Africa has reached a point where declarations alone will not suffice, President Bola Tinubu told delegates gathered in Lagos this week for the 2026 African Continental Free Trade Area Digital Trade Forum, arguing that the continent must now convert years of agreements on paper into tangible gains for its people.
In a message posted to his verified X account welcoming policymakers, investors and business leaders to the forum, themed “Digital Trade for a Connected African Market,” Tinubu framed digital integration as the mechanism that will let that shift happen. The free trade area gives Africa a market, he said, but digital trade is what gives that market speed, scale and reach.
Nigeria’s own contribution centres on two platforms.
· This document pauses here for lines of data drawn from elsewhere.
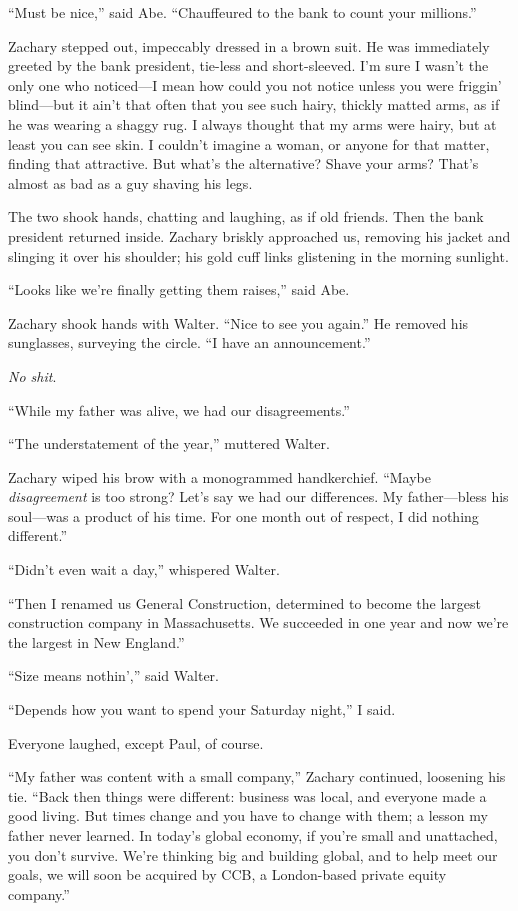 ``Must be nice,'' said Abe. ``Chauffeured to the bank to count your
millions.''

Zachary stepped out, impeccably dressed in a brown suit. He was
immediately greeted by the bank president, tie-less and short-sleeved.
I'm sure I wasn't the only one who noticed---I mean how could you not
notice unless you were friggin' blind---but it ain't that often that you
see such hairy, thickly matted arms, as if he was wearing a shaggy rug.
I always thought that my arms were hairy, but at least you can see skin.
I couldn't imagine a woman, or anyone for that matter, finding that
attractive. But what's the alternative? Shave your arms? That's almost
as bad as a guy shaving his legs.

The two shook hands, chatting and laughing, as if old friends. Then the
bank president returned inside. Zachary briskly approached us, removing
his jacket and slinging it over his shoulder; his gold cuff links
glistening in the morning sunlight.

``Looks like we're finally getting them raises,'' said Abe.

Zachary shook hands with Walter. ``Nice to see you again.'' He removed
his sunglasses, surveying the circle. ``I have an announcement.''

\emph{No shit}.

``While my father was alive, we had our disagreements.''

``The understatement of the year,'' muttered Walter.

Zachary wiped his brow with a monogrammed handkerchief. \linebreak ``Maybe
\emph{disagreement} is too strong? Let's say we had our differences. My
father---bless his soul---was a product of his time. For one month out
of respect, I did nothing different.''

``Didn't even wait a day,'' whispered Walter.

``Then I renamed us General Construction, determined to become the
largest construction company in Massachusetts. We succeeded in one year
and now we're the largest in New England.''

``Size means nothin','' said Walter.

``Depends how you want to spend your Saturday night,'' I said.

Everyone laughed, except Paul, of course.

``My father was content with a small company,'' Zachary continued,
loosening his tie. ``Back then things were different: business was
local, and everyone made a good living. But times change and you have to
change with them; a lesson my father never learned. In today's global
economy, if you're small and unattached, you don't survive. We're
thinking big and building global, and to help meet our goals, we will
soon be acquired by CCB, a London-based private equity company.''

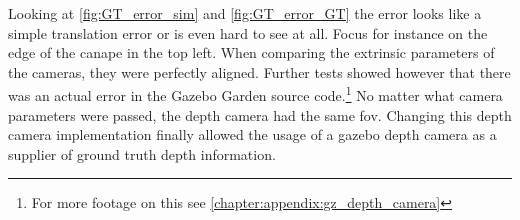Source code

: \clearpage %

Looking at \cref{fig:GT_error_sim} and \cref{fig:GT_error_GT} the error looks like a simple translation error or is even hard to see at all. Focus for instance on the edge of the canape in the top left. When comparing the extrinsic parameters of the cameras, they were perfectly aligned. Further tests showed however that there was an actual error in the Gazebo Garden source code.\footnote[1]{For more footage on this see \cref{chapter:appendix:gz_depth_camera}} No matter what camera parameters were passed, the depth camera had the same fov. Changing this depth camera implementation finally allowed the usage of a gazebo depth camera as a supplier of ground truth depth information.




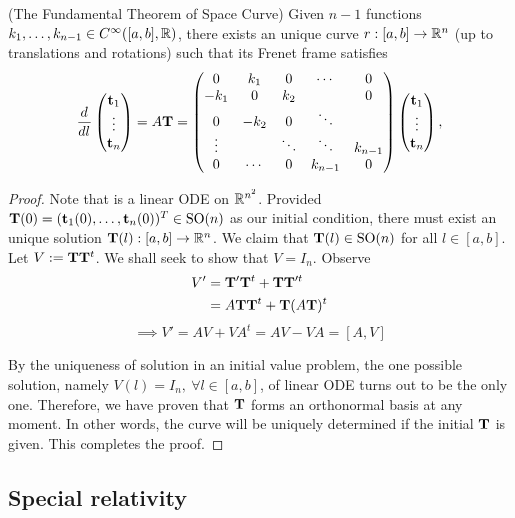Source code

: \begin{theorem}
	(The Fundamental Theorem of Space Curve) Given $n-1$ functions $k_1, \dots, k_{n-1} \in C^{\infty}([a, b], \mathbb{R})$, there exists an unique curve $r:[a, b] \rightarrow \mathbb{R}^n$ (up to translations and rotations) such that its Frenet frame satisfies
	\begin{equation}
	\frac{d^{}  }{d l^{}}
	\begin{pmatrix}
	\mathbf{t}_1 \\
	\vdots \\
	\mathbf{t}_n
	\end{pmatrix}
	= A\mathbf{T}
	=
	\begin{pmatrix}
	0       &  k_1	&   0    & \cdots & 0	\\
	-k_1    &   0	& 	k_2  &		  & 0	\\
	0       & -k_2	& 	0	 & \ddots &  	\\
	\vdots  &		& \ddots & \ddots & k_{n-1}   \\
	0		&\cdots	&	0	 & k_{n-1}& 0
	\end{pmatrix}
	\begin{pmatrix}
	\mathbf{t}_1 \\
	\vdots \\
	\mathbf{t}_{n}
	\end{pmatrix},
	\label{eq:frenet_n}
	\end{equation}
	
	\begin{proof}
		Note that  is a linear ODE on $\mathbb{R}^{n^2}$. Provided $\mathbf{T}(0) = (\mathbf{t}_1(0), \dots, \mathbf{t}_n(0))^{T} \in \text{SO}(n)$ as our initial condition, there must exist an unique solution $\mathbf{T}(l):[a, b] \rightarrow \mathbb{R}^{n}$. We claim that $\mathbf{T}(l) \in \text{SO}(n)$ for all $l \in [a, b]$. Let $V := \mathbf{T}\mathbf{T}^{t}$. We shall seek to show that $V = I_n$. Observe
		\begin{align*}
			V'  &= \mathbf{T}'\mathbf{T}^t + \mathbf{T}\mathbf{T}'^t \\
				&= A\mathbf{T}\mathbf{T}^t + \mathbf{T}(A\mathbf{T})^t
		\end{align*}
		\begin{equation}
			\implies V' = AV + VA^t = AV - VA = [A, V]
			\label{eq:ode_frenet}
		\end{equation}
		
		By the uniqueness of solution in an initial value problem, the one possible solution, namely $V(l) = I_n,~\forall l \in [a, b]$, of linear ODE  turns out to be the only one. Therefore, we have proven that $\mathbf{T}$ forms an orthonormal basis at any moment. In other words, the curve will be uniquely determined if the initial $\mathbf{T}$ is given. This completes the proof.
	\end{proof}
	
	\subsection{Special relativity}
	
\end{theorem}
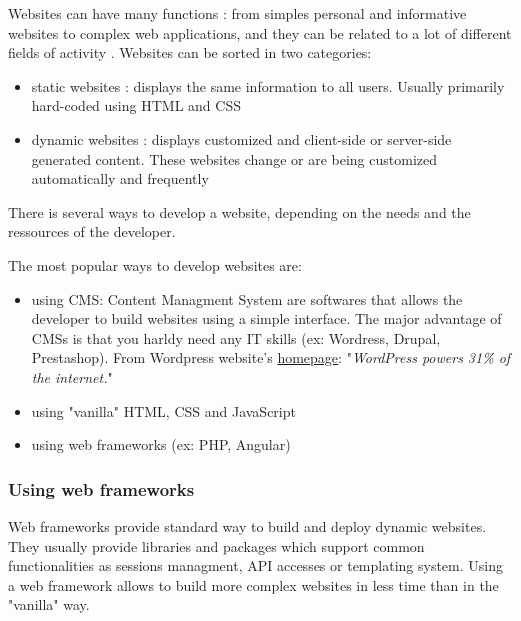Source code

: \documentclass{article}
\begin{document}
                        Websites can have many functions : from simples personal and informative websites to complex web applications,
                        and they can be related to a lot of different fields of activity \cite{fields}.
                        Websites can be sorted in two categories:
                            \begin{itemize}
                                \item{static websites : displays the same information to all users. Usually primarily hard-coded using HTML and CSS}
                                \item{dynamic websites : displays customized and client-side or server-side generated content. These websites change or are being customized
                                automatically and frequently}
                            \end{itemize}
                        There is several ways to develop a website, depending on the needs and the ressources of the developer.

                        The most popular ways to develop websites are:
                            \begin{itemize}     
                                \item{using CMS: Content Managment System are softwares that allows the developer to build websites
                                using a simple interface.
                                The major advantage of CMSs is that you harldy need any IT skills (ex: Wordress, Drupal, Prestashop).
                                From Wordpress website's \href{https://en.wordpress.com/#hp-jetpack}{homepage}: "\textit{WordPress powers 31\% of the internet.}"
                                }
                                \item{using "vanilla" HTML, CSS and JavaScript}
                                \item{using web frameworks (ex: PHP, Angular)}
                            \end{itemize}       
                    \subsubsection{Using web frameworks}
                        Web frameworks provide standard way to build and deploy dynamic websites. They usually provide libraries and packages
                        which support common functionalities as sessions managment, API accesses or templating system. 
                        Using a web framework allows to build more complex websites in less time than in the "vanilla" way.
                        
\end{document}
The National Single Window, which Tinubu called a cornerstone of the country’s trade facilitation strategy, is designed to cut delays, tighten regulatory compliance, lower transaction costs and ease the path for exporters, importers, manufacturers and small businesses. The Nigeria Customs Service’s B’Odogwu platform complements it by modernising customs administration, speeding up cargo clearance and reducing friction at the border while improving revenue tracking. Both fit into a broader digital public infrastructure programme spanning digital identity, interoperable payment systems and stronger data governance.
Tinubu pointed to a concrete example of implementation already underway: Nigeria is working with Morocco and Kenya to pilot AfCFTA’s ADAPT framework, which connects national trade systems across borders, calling it proof the continent is shifting from commitment to practice. He said Nigeria takes its role as one of Africa’s AfCFTA Digital Trade Champions seriously and is backing that role with policy rather than rhetoric, and expressed confidence that a continent trading more within itself, adding more value to its own resources, will be one that competes with real confidence on the global stage.